Advanced: Indexes & EXPLAIN

CREATE INDEX idx_users_email ON users(email);
CREATE INDEX idx_posts_author_created ON posts(author_id, created_at DESC);
CREATE UNIQUE INDEX idx_users_email_uniq ON users(LOWER(email));

EXPLAIN ANALYZE ; shows the plan. "Seq Scan" on a big table = missing index. "Index Scan" = good. Compound index column order matters — leftmost prefix is what gets used.

Advanced: Window Functions

Like GROUP BY, but you keep every row and add a calculated column.

SELECT
  name,
  department,
  salary,
  RANK()       OVER (PARTITION BY department ORDER BY salary DESC) AS rank_in_dept,
  AVG(salary)  OVER (PARTITION BY department)                       AS dept_avg
FROM employees;

Use cases: "top N per group", running totals, moving averages, deduplication. Once you know window functions, you stop writing scary subqueries.

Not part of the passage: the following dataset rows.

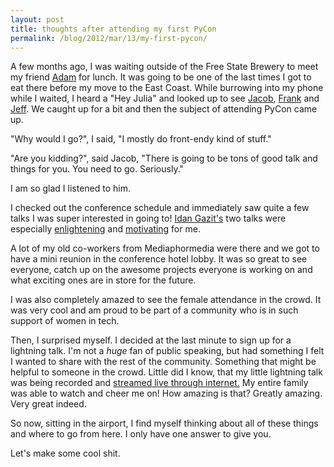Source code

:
 ```yaml
---
layout: post
title: thoughts after attending my first PyCon
permalink: /blog/2012/mar/13/my-first-pycon/
---
```


A few months ago, I was waiting outside of the Free State Brewery to meet my friend [Adam](http://www.adamfast.com/) for lunch. It was going to be one of the last times I got to eat there before my move to the East Coast. While burrowing into my phone while I waited, I heard a "Hey Julia" and looked up to see [Jacob](http://jacobian.org/), [Frank](http://www.frankwiles.com/) and [Jeff](http://twitter.com/webology/). We caught up for a bit and then the subject of attending PyCon came up.

"Why would I go?", I said, "I mostly do front-endy kind of stuff."

"Are you kidding?", said Jacob, "There is going to be tons of good talk and things for you. You need to go. Seriously."

I am so glad I listened to him.

I checked out the conference schedule and immediately saw quite a few talks I was super interested in going to! [Idan Gazit's](http://gazit.me/) two talks were especially [enlightening](http://lanyrd.com/2012/pycon/spckb/) and [motivating](http://www.youtube.com/watch?v=vfYul2E56fo) for me.

A lot of my old co-workers from Mediaphormedia were there and we got to have a mini reunion in the conference hotel lobby. It was so great to see everyone, catch up on the awesome projects everyone is working on and what exciting ones are in store for the future.

I was also completely amazed to see the female attendance in the crowd. It was very cool and am proud to be part of a community who is in such support of women in tech.

Then, I surprised myself. I decided at the last minute to sign up for a lightning talk. I'm not a _huge_ fan of public speaking, but had something I felt I wanted to share with the rest of the community. Something that might be helpful to someone in the crowd. Little did I know, that my little lightning talk was being recorded and [streamed live through internet.](http://www.youtube.com/watch?v=eLuscpu4xA0) My entire family was able to watch and cheer me on! How amazing is that? Greatly amazing. Very great indeed.

So now, sitting in the airport, I find myself thinking about all of these things and where to go from here. I only have one answer to give you.

Let's make some cool shit.
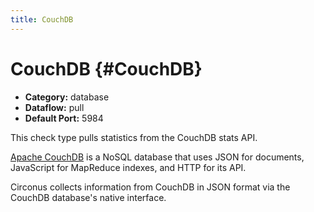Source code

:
 ```yaml
---
title: CouchDB
---
```


# CouchDB {#CouchDB}

 * **Category:** database
 * **Dataflow:** pull
 * **Default Port:** 5984

This check type pulls statistics from the CouchDB stats API.

[Apache CouchDB](http://couchdb.apache.org/) is a NoSQL database that uses JSON for documents, JavaScript for MapReduce indexes, and HTTP for its API.

Circonus collects information from CouchDB in JSON format via the CouchDB database's native interface.
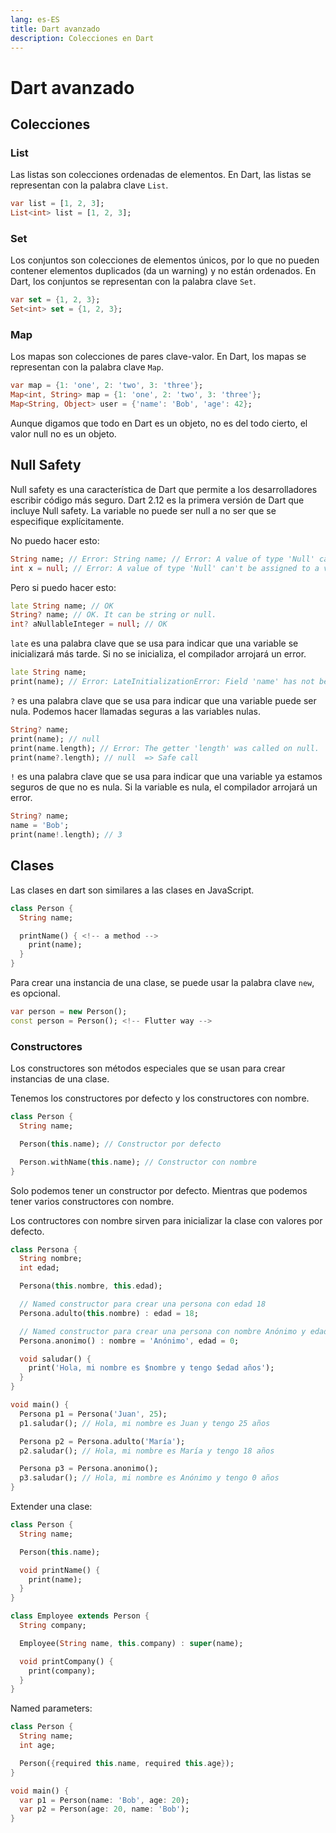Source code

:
 ```yaml
---
lang: es-ES
title: Dart avanzado
description: Colecciones en Dart
---
```


# Dart avanzado

## Colecciones

### List

Las listas son colecciones ordenadas de elementos. En Dart, las listas se representan con la palabra clave `List`.

```dart
var list = [1, 2, 3];
List<int> list = [1, 2, 3];
```

### Set

Los conjuntos son colecciones de elementos únicos, por lo que no pueden contener elementos duplicados (da un warning) y no están ordenados. En Dart, los conjuntos se representan con la palabra clave `Set`.

```dart
var set = {1, 2, 3};
Set<int> set = {1, 2, 3};
```

### Map

Los mapas son colecciones de pares clave-valor. En Dart, los mapas se representan con la palabra clave `Map`.

```dart
var map = {1: 'one', 2: 'two', 3: 'three'};
Map<int, String> map = {1: 'one', 2: 'two', 3: 'three'};
Map<String, Object> user = {'name': 'Bob', 'age': 42};
```

Aunque digamos que todo en Dart es un objeto, no es del todo cierto, el valor null no es un objeto.

## Null Safety

Null safety es una característica de Dart que permite a los desarrolladores escribir código más seguro. Dart 2.12 es la primera versión de Dart que incluye Null safety. La variable no puede ser null a no ser que se especifique explícitamente.

No puedo hacer esto:

```dart
String name; // Error: String name; // Error: A value of type 'Null' can't be assigned to a variable of type 'String'.
int x = null; // Error: A value of type 'Null' can't be assigned to a variable of type 'int'.
```

Pero si puedo hacer esto:

```dart
late String name; // OK
String? name; // OK. It can be string or null.
int? aNullableInteger = null; // OK
```

`late` es una palabra clave que se usa para indicar que una variable se inicializará más tarde. Si no se inicializa, el compilador arrojará un error.

```dart
late String name;
print(name); // Error: LateInitializationError: Field 'name' has not been initialized.
```

`?` es una palabra clave que se usa para indicar que una variable puede ser nula. Podemos hacer llamadas seguras a las variables nulas.

```dart
String? name;
print(name); // null
print(name.length); // Error: The getter 'length' was called on null.
print(name?.length); // null  => Safe call
```

`!` es una palabra clave que se usa para indicar que una variable ya estamos seguros de que no es nula. Si la variable es nula, el compilador arrojará un error.

```dart
String? name;
name = 'Bob';
print(name!.length); // 3
```

## Clases

Las clases en dart son similares a las clases en JavaScript.

```dart
class Person {
  String name;

  printName() { <!-- a method -->
    print(name);
  }
}
```

Para crear una instancia de una clase, se puede usar la palabra clave `new`, es opcional.

```dart
var person = new Person();
const person = Person(); <!-- Flutter way -->
```

### Constructores

Los constructores son métodos especiales que se usan para crear instancias de una clase.

Tenemos los constructores por defecto y los constructores con nombre.

```dart
class Person {
  String name;

  Person(this.name); // Constructor por defecto

  Person.withName(this.name); // Constructor con nombre
}
```

Solo podemos tener un constructor por defecto. Mientras que podemos tener varios constructores con nombre.

Los contructores con nombre sirven para inicializar la clase con valores por defecto.

```dart
class Persona {
  String nombre;
  int edad;

  Persona(this.nombre, this.edad);

  // Named constructor para crear una persona con edad 18
  Persona.adulto(this.nombre) : edad = 18;

  // Named constructor para crear una persona con nombre Anónimo y edad 0
  Persona.anonimo() : nombre = 'Anónimo', edad = 0;

  void saludar() {
    print('Hola, mi nombre es $nombre y tengo $edad años');
  }
}

void main() {
  Persona p1 = Persona('Juan', 25);
  p1.saludar(); // Hola, mi nombre es Juan y tengo 25 años

  Persona p2 = Persona.adulto('María');
  p2.saludar(); // Hola, mi nombre es María y tengo 18 años

  Persona p3 = Persona.anonimo();
  p3.saludar(); // Hola, mi nombre es Anónimo y tengo 0 años
}
```

Extender una clase:

```dart
class Person {
  String name;

  Person(this.name);

  void printName() {
    print(name);
  }
}

class Employee extends Person {
  String company;

  Employee(String name, this.company) : super(name);

  void printCompany() {
    print(company);
  }
}
```

Named parameters:

```dart
class Person {
  String name;
  int age;

  Person({required this.name, required this.age});
}

void main() {
  var p1 = Person(name: 'Bob', age: 20);
  var p2 = Person(age: 20, name: 'Bob');
}
```
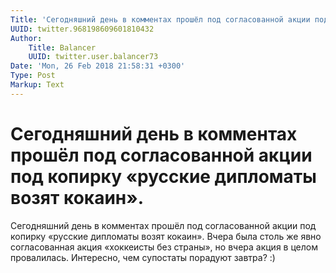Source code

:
 ```yaml
---
Title: 'Сегодняшний день в комментах прошёл под согласованной акции под копирку «русские дипломаты возят кокаин».'
UUID: twitter.968198609601810432
Author:
    Title: Balancer
    UUID: twitter.user.balancer73
Date: 'Mon, 26 Feb 2018 21:58:31 +0300'
Type: Post
Markup: Text
---
```


# Сегодняшний день в комментах прошёл под согласованной акции под копирку «русские дипломаты возят кокаин».

Сегодняшний день в комментах прошёл под согласованной акции
под копирку «русские дипломаты возят кокаин». Вчера была
столь же явно согласованная акция «хоккеисты без страны», но
вчера акция в целом провалилась. Интересно, чем супостаты
порадуют завтра? :)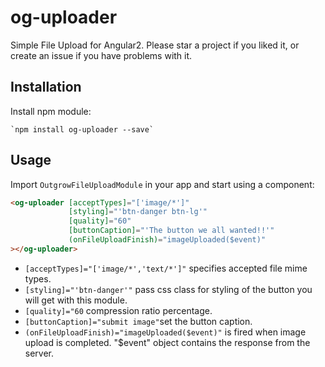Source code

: # og-uploader

Simple File Upload for Angular2.
Please star a project if you liked it, or create an issue if you have problems with it.

## Installation
 Install npm module:
    
    `npm install og-uploader --save`


## Usage

Import `OutgrowFileUploadModule` in your app and start using a component:

```html
<og-uploader [acceptTypes]="['image/*']"
             [styling]="'btn-danger btn-lg'"
             [quality]="60"
             [buttonCaption]="'The button we all wanted!!'"
             (onFileUploadFinish)="imageUploaded($event)"   
></og-uploader>
```
* `[acceptTypes]="['image/*','text/*']"` specifies accepted file mime types.
* `[styling]="'btn-danger'"` pass css class for styling of the button you will get with this module.
* `[quality]="60` compression ratio percentage.
* `[buttonCaption]="submit image"`set the button caption.
* `(onFileUploadFinish)="imageUploaded($event)"` is fired when image upload is completed. "$event" object contains the response from the server.
  
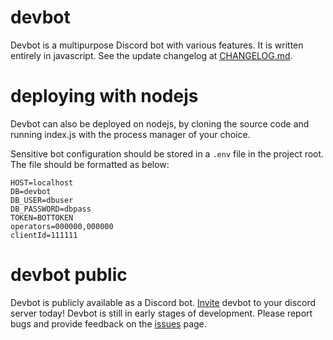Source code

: # devbot 
Devbot is a multipurpose Discord bot with various features. It is written entirely in javascript. See the update changelog at [CHANGELOG.md](https://github.com/alacriware/devbot/blob/canary/CHANGELOG.md).

# deploying with nodejs
Devbot can also be deployed on nodejs, by cloning the source code and running index.js with the process manager of your choice. 

Sensitive bot configuration should be stored in a `.env` file in the project root. The file should be formatted as below:
```
HOST=localhost
DB=devbot
DB_USER=dbuser
DB_PASSWORD=dbpass
TOKEN=BOTTOKEN
operators=000000,000000
clientId=111111
```

# devbot public
Devbot is publicly available as a Discord bot. [Invite](https://discord.com/api/oauth2/authorize?client_id=732280990323441704&permissions=8&scope=bot) devbot to your discord server today!
Devbot is still in early stages of development. Please report bugs and provide feedback on the [issues](https://github.com/windingtheropes/devbot/issues) page.
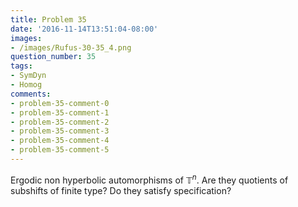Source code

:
 ```yaml
---
title: Problem 35
date: '2016-11-14T13:51:04-08:00'
images:
- /images/Rufus-30-35_4.png
question_number: 35
tags:
- SymDyn
- Homog
comments:
- problem-35-comment-0
- problem-35-comment-1
- problem-35-comment-2
- problem-35-comment-3
- problem-35-comment-4
- problem-35-comment-5
---
```

Ergodic non hyperbolic automorphisms of $\mathbb{T}^n$. Are they quotients of
subshifts of finite type? Do they satisfy specification?

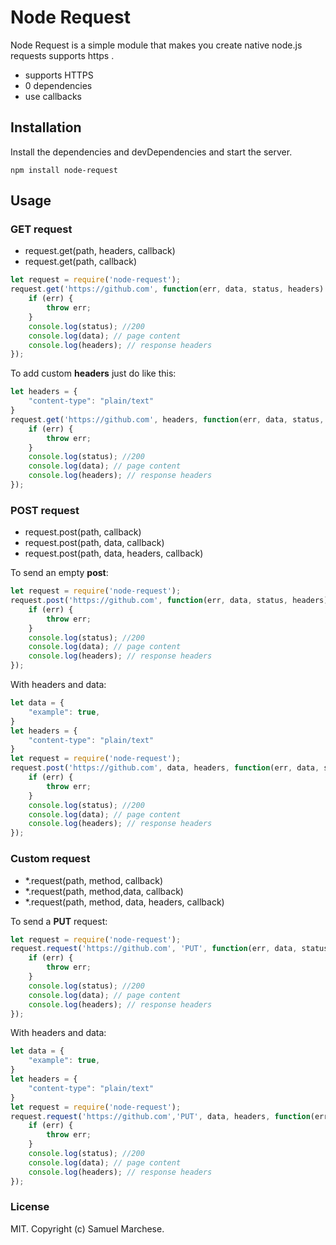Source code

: # Node Request


Node Request is a simple module that makes you create native node.js requests supports https .

  - supports HTTPS
  - 0 dependencies
  - use callbacks




## Installation

Install the dependencies and devDependencies and start the server.

```code
npm install node-request
```

## Usage

### GET request
 -  request.get(path, headers, callback)
 -  request.get(path, callback)



```js
let request = require('node-request');
request.get('https://github.com', function(err, data, status, headers) {
    if (err) {
        throw err;
    }
    console.log(status); //200
    console.log(data); // page content
    console.log(headers); // response headers
});
```
To add custom **headers** just do like this:
```js
let headers = {
    "content-type": "plain/text"
}
request.get('https://github.com', headers, function(err, data, status, headers) {
    if (err) {
        throw err;
    }
    console.log(status); //200
    console.log(data); // page content
    console.log(headers); // response headers
});
```
### POST request
 -  request.post(path, callback)
 -  request.post(path, data, callback)
 -  request.post(path, data, headers, callback)

 
To send an empty **post**:
```js
let request = require('node-request');
request.post('https://github.com', function(err, data, status, headers) {
    if (err) {
        throw err;
    }
    console.log(status); //200
    console.log(data); // page content
    console.log(headers); // response headers
});
```

With headers and data:

```js
let data = {
    "example": true,
}
let headers = {
    "content-type": "plain/text"
}
let request = require('node-request');
request.post('https://github.com', data, headers, function(err, data, status, headers) {
    if (err) {
        throw err;
    }
    console.log(status); //200
    console.log(data); // page content
    console.log(headers); // response headers
});
```

### Custom request
 -  *.request(path, method, callback)
 -  *.request(path, method,data, callback)
 -  *.request(path, method, data, headers, callback)

To send a **PUT** request:
```js
let request = require('node-request');
request.request('https://github.com', 'PUT', function(err, data, status, headers) {
    if (err) {
        throw err;
    }
    console.log(status); //200
    console.log(data); // page content
    console.log(headers); // response headers
});
```

With headers and data:

```js
let data = {
    "example": true,
}
let headers = {
    "content-type": "plain/text"
}
let request = require('node-request');
request.request('https://github.com','PUT', data, headers, function(err, data, status, headers) {
    if (err) {
        throw err;
    }
    console.log(status); //200
    console.log(data); // page content
    console.log(headers); // response headers
});
```

### License

MIT. Copyright (c) Samuel Marchese.

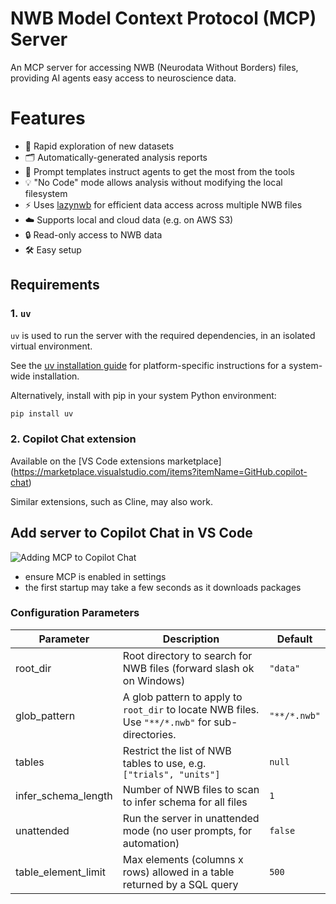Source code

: # NWB Model Context Protocol (MCP) Server

An MCP server for accessing NWB (Neurodata Without Borders) files, providing AI agents easy access to neuroscience data.

# Features
- 🚀 Rapid exploration of new datasets
- 🗂️ Automatically-generated analysis reports
- 🧠 Prompt templates instruct agents to get the most from the tools
- 💡 "No Code" mode allows analysis without modifying the local filesystem
- ⚡️ Uses [lazynwb](https://github.com/NeurodataWithoutBorders/lazynwb) for efficient data access across multiple NWB files
- ☁️ Supports local and cloud data (e.g. on AWS S3)
- 🔒 Read-only access to NWB data
- 🛠️ Easy setup

## Requirements

### 1. `uv`
`uv` is used to run the server with the required dependencies, in an isolated virtual environment.

See the [uv installation guide](https://github.com/astral-sh/uv#installation) for platform-specific instructions for a system-wide installation.

Alternatively, install with pip in your system Python environment:

```sh
pip install uv
```
### 2. Copilot Chat extension 
Available on the [VS Code extensions marketplace]
(https://marketplace.visualstudio.com/items?itemName=GitHub.copilot-chat)

Similar extensions, such as Cline, may also work.

## Add server to Copilot Chat in VS Code

![Adding MCP to Copilot Chat](docs/resources/vscode_mcp_json.gif)

- ensure MCP is enabled in settings
- the first startup may take a few seconds as it downloads packages

### Configuration Parameters

| Parameter            | Description                                                                                      | Default        |
|----------------------|--------------------------------------------------------------------------------------------------|----------------|
| root_dir             | Root directory to search for NWB files (forward slash ok on Windows)                             | `"data"`        |
| glob_pattern         | A glob pattern to apply to `root_dir` to locate NWB files. Use `"**/*.nwb"` for sub-directories. | `"**/*.nwb"`    |
| tables               | Restrict the list of NWB tables to use, e.g. `["trials", "units"]`                            | `null`     |
| infer_schema_length  | Number of NWB files to scan to infer schema for all files                                        | `1`             |
| unattended           | Run the server in unattended mode (no user prompts, for automation)                              | `false`          |
| table_element_limit  | Max elements (columns x rows) allowed in a table returned by a SQL query                         | `500`            |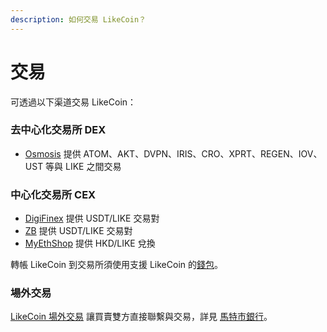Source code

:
 ```yaml
---
description: 如何交易 LikeCoin？
---
```


# 交易

可透過以下渠道交易 LikeCoin：

### 去中心化交易所 DEX

* [Osmosis](https://app.osmosis.zone/) 提供 ATOM、AKT、DVPN、IRIS、CRO、XPRT、REGEN、IOV、UST 等與 LIKE 之間交易

### 中心化交易所 CEX

* [DigiFinex](https://www.digifinex.com/) 提供 USDT/LIKE 交易對
* [ZB](https://www.zb.com/) 提供 USDT/LIKE 交易對
* [MyEthShop](https://www.myethshop.com/) 提供 HKD/LIKE 兌換

轉帳 LikeCoin 到交易所須使用支援 LikeCoin 的[錢包](../wallet/)。

### 場外交易

[LikeCoin 場外交易](https://lotc.netlify.app/) 讓買賣雙方直接聯繫與交易，詳見 [馬特市銀行](https://matters.news/\~lotc)。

Advanced: Constraints & Data Integrity

ALTER TABLE posts
  ADD CONSTRAINT fk_author FOREIGN KEY (author_id) REFERENCES users(id) ON DELETE CASCADE,
  ADD CONSTRAINT chk_views CHECK (views >= 0);

Let the DB enforce truths. Foreign keys, UNIQUE, CHECK, NOT NULL — each one is a bug your application no longer has to remember.

Advanced: JSONB & Hybrid SQL/NoSQL

Postgres can store and *index* JSON:

ALTER TABLE users ADD COLUMN settings JSONB DEFAULT '{}'::jsonb;
CREATE INDEX idx_users_settings_gin ON users USING gin (settings);
SELECT * FROM users WHERE settings @> '{"theme":"dark"}';

Great escape hatch when you need flexible per-row data without leaving SQL.

Practice Path

1. Create users, posts, comments with proper PK/FK and constraints. 2. Insert 20 rows of fake data; write SELECTs with WHERE, ORDER BY, LIMIT. 3. Write a JOIN that returns each user's post count using LEFT JOIN + GROUP BY. 4. Wrap a 2-step money transfer in a transaction with rollback on failure, and run EXPLAIN ANALYZE on a heavy query before/after adding an index.